DiffTaichi: Differentiable Programming for Physical Simulation
Yuanming Hu, Luke Anderson, Tzu-Mao Li, Qi Sun, Nathan Carr, Jonathan Ragan-Kelley, Frédo Durand
TL;DR
DiffTaichi presents a differentiable programming language built on Taichi to enable high-performance, end-to-end gradient computation for physical simulators. It combines megakernel fusion, imperative parallel programming, and flexible indexing with a two-scale AD approach: within-kernel differentiations via source-code transforms and end-to-end gradients using a lightweight tape. The framework demonstrates substantial productivity and speed gains across ten simulators, including elastic continua, incompressible fluids, and rigid bodies, often outperforming hand-tuned CUDA and mainstream autodiff frameworks. A key contribution is the robust handling of gradient computation in irregular, collision-based simulations through TOI-based techniques and complex-kernel overrides.
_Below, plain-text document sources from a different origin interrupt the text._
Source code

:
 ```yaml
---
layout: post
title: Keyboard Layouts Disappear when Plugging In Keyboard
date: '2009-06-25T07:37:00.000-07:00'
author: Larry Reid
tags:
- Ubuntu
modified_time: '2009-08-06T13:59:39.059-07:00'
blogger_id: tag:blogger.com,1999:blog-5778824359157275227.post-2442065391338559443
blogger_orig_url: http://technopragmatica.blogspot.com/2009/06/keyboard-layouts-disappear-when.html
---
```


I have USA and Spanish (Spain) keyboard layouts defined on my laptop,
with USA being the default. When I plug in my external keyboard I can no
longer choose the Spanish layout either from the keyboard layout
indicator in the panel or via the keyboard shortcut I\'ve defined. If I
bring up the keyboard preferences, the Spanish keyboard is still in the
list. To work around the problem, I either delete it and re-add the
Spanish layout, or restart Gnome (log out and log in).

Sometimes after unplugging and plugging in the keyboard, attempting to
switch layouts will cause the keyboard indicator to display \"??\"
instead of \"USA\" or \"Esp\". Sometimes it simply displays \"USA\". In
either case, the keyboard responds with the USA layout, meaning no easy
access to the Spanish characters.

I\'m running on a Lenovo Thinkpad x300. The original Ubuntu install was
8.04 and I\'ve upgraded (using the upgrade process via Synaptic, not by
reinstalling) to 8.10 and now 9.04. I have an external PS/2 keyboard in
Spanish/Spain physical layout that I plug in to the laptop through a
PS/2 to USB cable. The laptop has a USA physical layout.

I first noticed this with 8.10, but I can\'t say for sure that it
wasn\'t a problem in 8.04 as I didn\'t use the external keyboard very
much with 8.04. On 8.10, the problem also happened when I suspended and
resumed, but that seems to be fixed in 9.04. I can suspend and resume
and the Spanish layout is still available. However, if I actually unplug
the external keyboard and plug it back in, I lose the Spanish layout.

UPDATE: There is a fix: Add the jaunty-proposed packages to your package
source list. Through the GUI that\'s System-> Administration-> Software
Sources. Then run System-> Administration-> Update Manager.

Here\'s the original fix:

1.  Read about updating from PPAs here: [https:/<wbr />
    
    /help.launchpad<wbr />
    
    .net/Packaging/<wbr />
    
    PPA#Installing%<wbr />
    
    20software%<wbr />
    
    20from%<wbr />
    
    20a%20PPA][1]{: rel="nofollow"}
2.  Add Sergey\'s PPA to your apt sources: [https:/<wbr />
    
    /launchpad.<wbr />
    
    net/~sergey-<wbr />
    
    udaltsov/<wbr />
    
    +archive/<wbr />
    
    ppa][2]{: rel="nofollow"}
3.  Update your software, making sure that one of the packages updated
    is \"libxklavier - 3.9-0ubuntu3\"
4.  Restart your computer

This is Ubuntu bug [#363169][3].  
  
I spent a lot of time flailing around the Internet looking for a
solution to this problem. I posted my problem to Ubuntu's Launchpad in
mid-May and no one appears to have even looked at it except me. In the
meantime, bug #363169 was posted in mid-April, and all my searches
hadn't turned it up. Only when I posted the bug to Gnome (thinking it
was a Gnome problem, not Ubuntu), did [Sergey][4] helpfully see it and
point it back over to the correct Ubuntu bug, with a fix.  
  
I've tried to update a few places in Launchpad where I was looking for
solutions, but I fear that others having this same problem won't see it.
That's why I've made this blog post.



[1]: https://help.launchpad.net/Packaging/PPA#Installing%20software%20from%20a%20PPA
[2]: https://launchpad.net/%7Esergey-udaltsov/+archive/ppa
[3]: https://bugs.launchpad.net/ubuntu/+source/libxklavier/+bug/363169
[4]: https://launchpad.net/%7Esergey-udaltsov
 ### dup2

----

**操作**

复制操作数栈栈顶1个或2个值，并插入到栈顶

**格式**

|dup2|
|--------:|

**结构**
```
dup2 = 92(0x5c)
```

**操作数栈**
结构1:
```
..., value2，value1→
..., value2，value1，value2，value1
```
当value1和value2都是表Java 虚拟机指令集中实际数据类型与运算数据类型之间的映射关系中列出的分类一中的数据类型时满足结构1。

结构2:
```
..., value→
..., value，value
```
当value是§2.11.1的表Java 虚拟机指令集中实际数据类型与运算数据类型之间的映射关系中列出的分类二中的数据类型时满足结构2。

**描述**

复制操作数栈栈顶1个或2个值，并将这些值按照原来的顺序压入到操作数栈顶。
Overall, DiffTaichi lowers the barrier to building differentiable physics engines suitable for neural-control loops and optimization tasks in robotics and related domains.
Abstract
We present DiffTaichi, a new differentiable programming language tailored for building high-performance differentiable physical simulators. Based on an imperative programming language, DiffTaichi generates gradients of simulation steps using source code transformations that preserve arithmetic intensity and parallelism. A light-weight tape is used to record the whole simulation program structure and replay the gradient kernels in a reversed order, for end-to-end backpropagation. We demonstrate the performance and productivity of our language in gradient-based learning and optimization tasks on 10 different physical simulators. For example, a differentiable elastic object simulator written in our language is 4.2x shorter than the hand-engineered CUDA version yet runs as fast, and is 188x faster than the TensorFlow implementation. Using our differentiable programs, neural network controllers are typically optimized within only tens of iterations.